# Try it:
From the listing below, copy each line where "최종적으로" occurs.
======== Input for this task ========
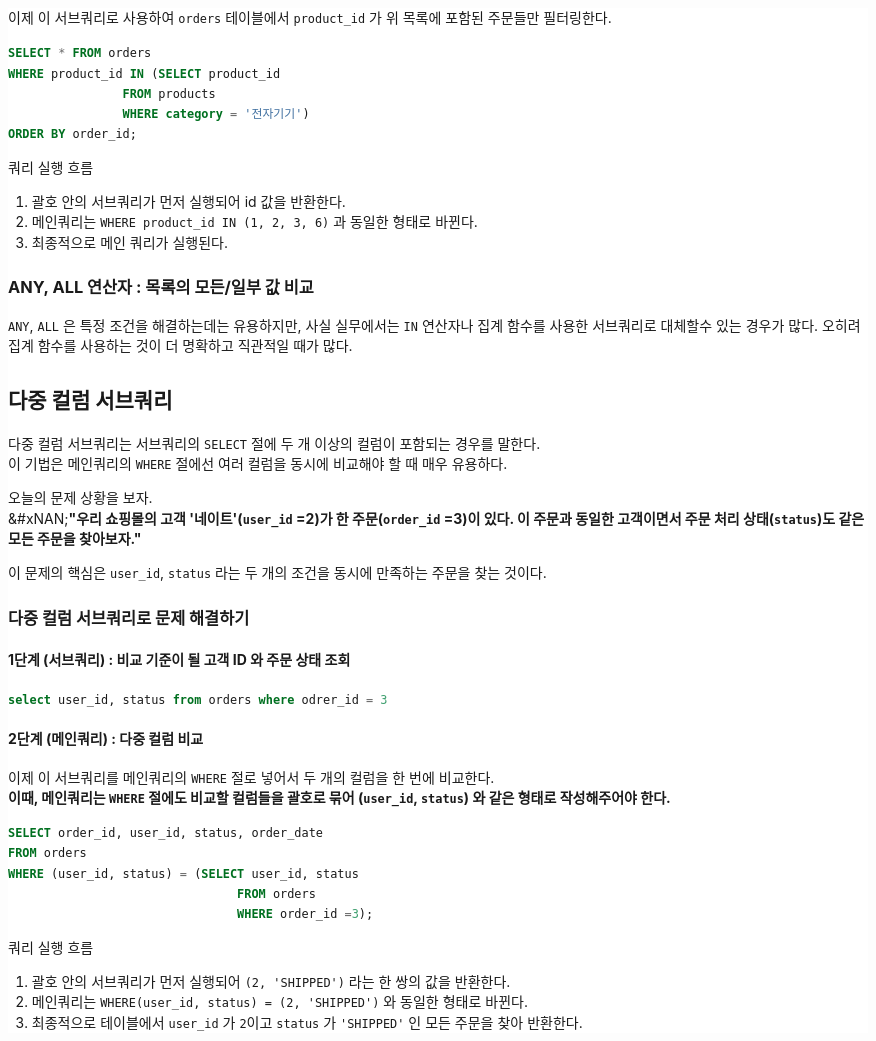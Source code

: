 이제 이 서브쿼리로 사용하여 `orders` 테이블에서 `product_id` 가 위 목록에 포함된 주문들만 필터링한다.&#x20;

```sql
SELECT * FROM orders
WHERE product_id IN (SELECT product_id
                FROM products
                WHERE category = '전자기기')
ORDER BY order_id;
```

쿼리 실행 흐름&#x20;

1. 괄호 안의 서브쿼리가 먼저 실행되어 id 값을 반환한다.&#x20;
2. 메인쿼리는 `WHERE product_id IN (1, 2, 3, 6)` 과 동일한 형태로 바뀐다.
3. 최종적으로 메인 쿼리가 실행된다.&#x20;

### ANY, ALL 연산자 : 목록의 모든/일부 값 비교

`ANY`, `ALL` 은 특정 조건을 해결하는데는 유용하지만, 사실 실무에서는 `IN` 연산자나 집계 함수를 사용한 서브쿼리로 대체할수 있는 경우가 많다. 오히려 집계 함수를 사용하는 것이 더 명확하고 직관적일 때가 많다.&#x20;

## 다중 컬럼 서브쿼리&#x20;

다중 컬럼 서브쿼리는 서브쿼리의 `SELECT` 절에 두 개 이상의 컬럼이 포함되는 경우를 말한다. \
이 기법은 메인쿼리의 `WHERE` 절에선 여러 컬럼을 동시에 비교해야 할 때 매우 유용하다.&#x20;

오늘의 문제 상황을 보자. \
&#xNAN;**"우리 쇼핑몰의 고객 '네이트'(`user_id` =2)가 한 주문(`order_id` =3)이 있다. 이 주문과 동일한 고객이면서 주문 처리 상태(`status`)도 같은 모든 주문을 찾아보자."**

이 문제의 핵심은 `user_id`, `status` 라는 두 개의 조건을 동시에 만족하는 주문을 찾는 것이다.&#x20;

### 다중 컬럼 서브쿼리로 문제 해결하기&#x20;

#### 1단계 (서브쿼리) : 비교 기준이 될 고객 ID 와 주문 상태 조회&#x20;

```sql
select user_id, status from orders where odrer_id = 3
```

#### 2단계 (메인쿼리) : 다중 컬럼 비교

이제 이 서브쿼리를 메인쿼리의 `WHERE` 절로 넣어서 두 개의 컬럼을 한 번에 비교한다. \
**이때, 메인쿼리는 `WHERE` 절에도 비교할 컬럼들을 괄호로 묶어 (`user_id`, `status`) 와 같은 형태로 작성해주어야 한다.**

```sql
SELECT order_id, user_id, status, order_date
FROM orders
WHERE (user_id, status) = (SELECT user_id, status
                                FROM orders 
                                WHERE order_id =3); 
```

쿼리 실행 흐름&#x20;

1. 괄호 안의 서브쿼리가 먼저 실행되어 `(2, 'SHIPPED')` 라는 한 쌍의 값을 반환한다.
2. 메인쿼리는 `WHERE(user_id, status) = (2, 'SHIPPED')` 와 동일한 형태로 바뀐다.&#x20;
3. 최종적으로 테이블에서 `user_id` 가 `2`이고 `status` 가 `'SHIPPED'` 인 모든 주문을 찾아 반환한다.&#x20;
========
======== Input for this task ========
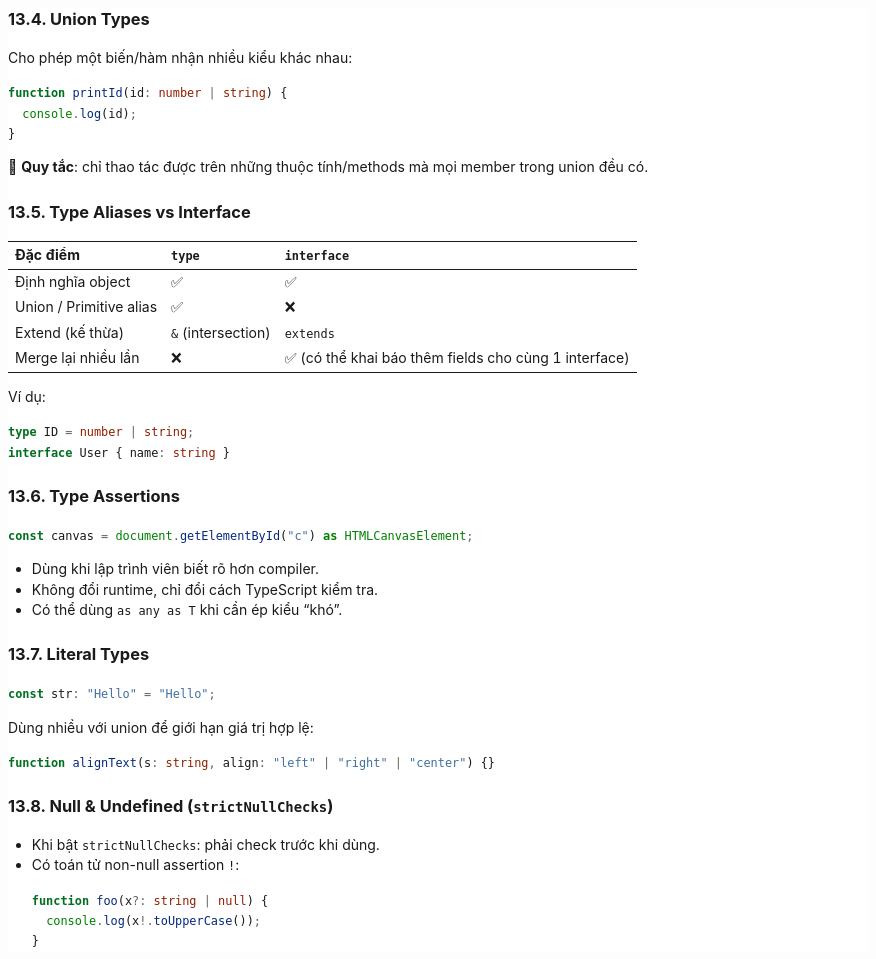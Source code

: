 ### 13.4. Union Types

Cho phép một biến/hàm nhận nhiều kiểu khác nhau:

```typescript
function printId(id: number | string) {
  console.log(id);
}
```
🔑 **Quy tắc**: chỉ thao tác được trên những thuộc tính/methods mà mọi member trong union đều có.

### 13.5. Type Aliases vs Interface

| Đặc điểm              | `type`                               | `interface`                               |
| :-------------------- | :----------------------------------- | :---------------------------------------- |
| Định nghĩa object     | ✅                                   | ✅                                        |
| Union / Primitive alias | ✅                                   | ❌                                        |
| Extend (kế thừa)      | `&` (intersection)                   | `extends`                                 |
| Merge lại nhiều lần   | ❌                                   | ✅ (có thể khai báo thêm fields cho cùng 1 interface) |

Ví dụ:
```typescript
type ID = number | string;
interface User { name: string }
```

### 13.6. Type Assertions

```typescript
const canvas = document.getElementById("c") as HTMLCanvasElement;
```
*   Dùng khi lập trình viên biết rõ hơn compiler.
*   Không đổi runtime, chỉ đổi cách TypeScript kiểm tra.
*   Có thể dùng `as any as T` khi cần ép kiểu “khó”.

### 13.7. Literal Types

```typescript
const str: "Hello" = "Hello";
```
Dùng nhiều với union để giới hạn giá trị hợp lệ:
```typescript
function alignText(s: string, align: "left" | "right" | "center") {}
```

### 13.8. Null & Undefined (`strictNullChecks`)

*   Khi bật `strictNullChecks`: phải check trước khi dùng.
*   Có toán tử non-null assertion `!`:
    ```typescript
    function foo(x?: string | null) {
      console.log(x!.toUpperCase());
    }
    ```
========
======== Input for this task ========
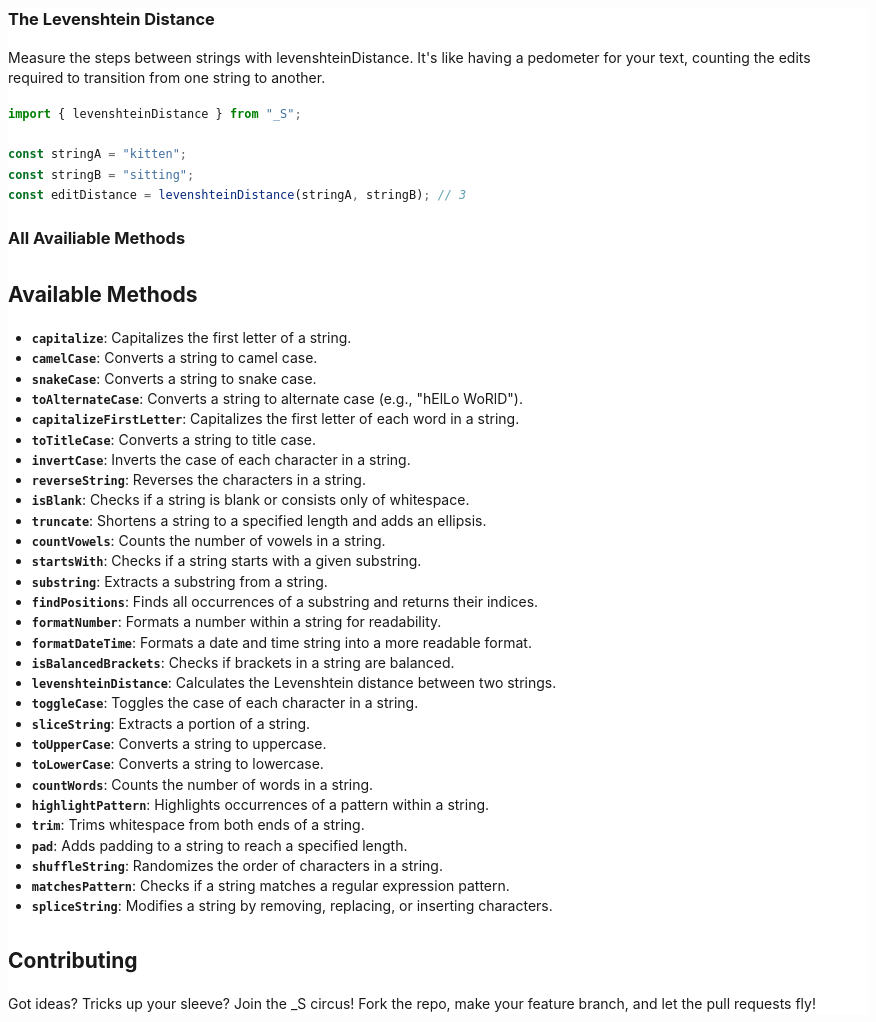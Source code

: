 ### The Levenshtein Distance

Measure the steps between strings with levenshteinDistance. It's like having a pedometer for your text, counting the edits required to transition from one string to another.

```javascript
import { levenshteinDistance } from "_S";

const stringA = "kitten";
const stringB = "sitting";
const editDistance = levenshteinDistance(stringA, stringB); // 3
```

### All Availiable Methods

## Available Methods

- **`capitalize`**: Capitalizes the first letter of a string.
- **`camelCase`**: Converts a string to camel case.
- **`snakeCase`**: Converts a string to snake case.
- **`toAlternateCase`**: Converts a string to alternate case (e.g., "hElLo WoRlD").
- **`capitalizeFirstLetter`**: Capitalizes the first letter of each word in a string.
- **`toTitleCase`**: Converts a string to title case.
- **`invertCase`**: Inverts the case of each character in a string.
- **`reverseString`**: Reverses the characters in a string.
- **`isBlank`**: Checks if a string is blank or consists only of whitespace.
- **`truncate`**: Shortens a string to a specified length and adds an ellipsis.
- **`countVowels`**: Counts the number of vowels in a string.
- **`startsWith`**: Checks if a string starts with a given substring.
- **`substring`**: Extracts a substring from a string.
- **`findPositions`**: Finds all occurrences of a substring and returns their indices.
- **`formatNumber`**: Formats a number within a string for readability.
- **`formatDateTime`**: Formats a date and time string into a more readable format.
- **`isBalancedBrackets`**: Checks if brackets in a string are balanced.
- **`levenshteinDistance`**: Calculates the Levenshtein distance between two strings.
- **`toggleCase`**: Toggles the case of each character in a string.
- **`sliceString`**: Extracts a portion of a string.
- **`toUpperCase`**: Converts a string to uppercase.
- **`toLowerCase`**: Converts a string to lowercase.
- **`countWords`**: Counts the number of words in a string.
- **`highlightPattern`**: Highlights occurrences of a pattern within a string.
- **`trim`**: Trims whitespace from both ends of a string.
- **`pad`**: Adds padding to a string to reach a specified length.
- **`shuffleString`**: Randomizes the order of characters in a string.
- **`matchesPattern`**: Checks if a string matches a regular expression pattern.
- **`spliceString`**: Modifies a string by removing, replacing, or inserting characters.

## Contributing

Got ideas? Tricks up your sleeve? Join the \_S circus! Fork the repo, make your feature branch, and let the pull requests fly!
========
# Answer section:
3. 최종적으로 메인 쿼리가 실행된다.&#x20;
3. 최종적으로 테이블에서 `user_id` 가 `2`이고 `status` 가 `'SHIPPED'` 인 모든 주문을 찾아 반환한다.&#x20;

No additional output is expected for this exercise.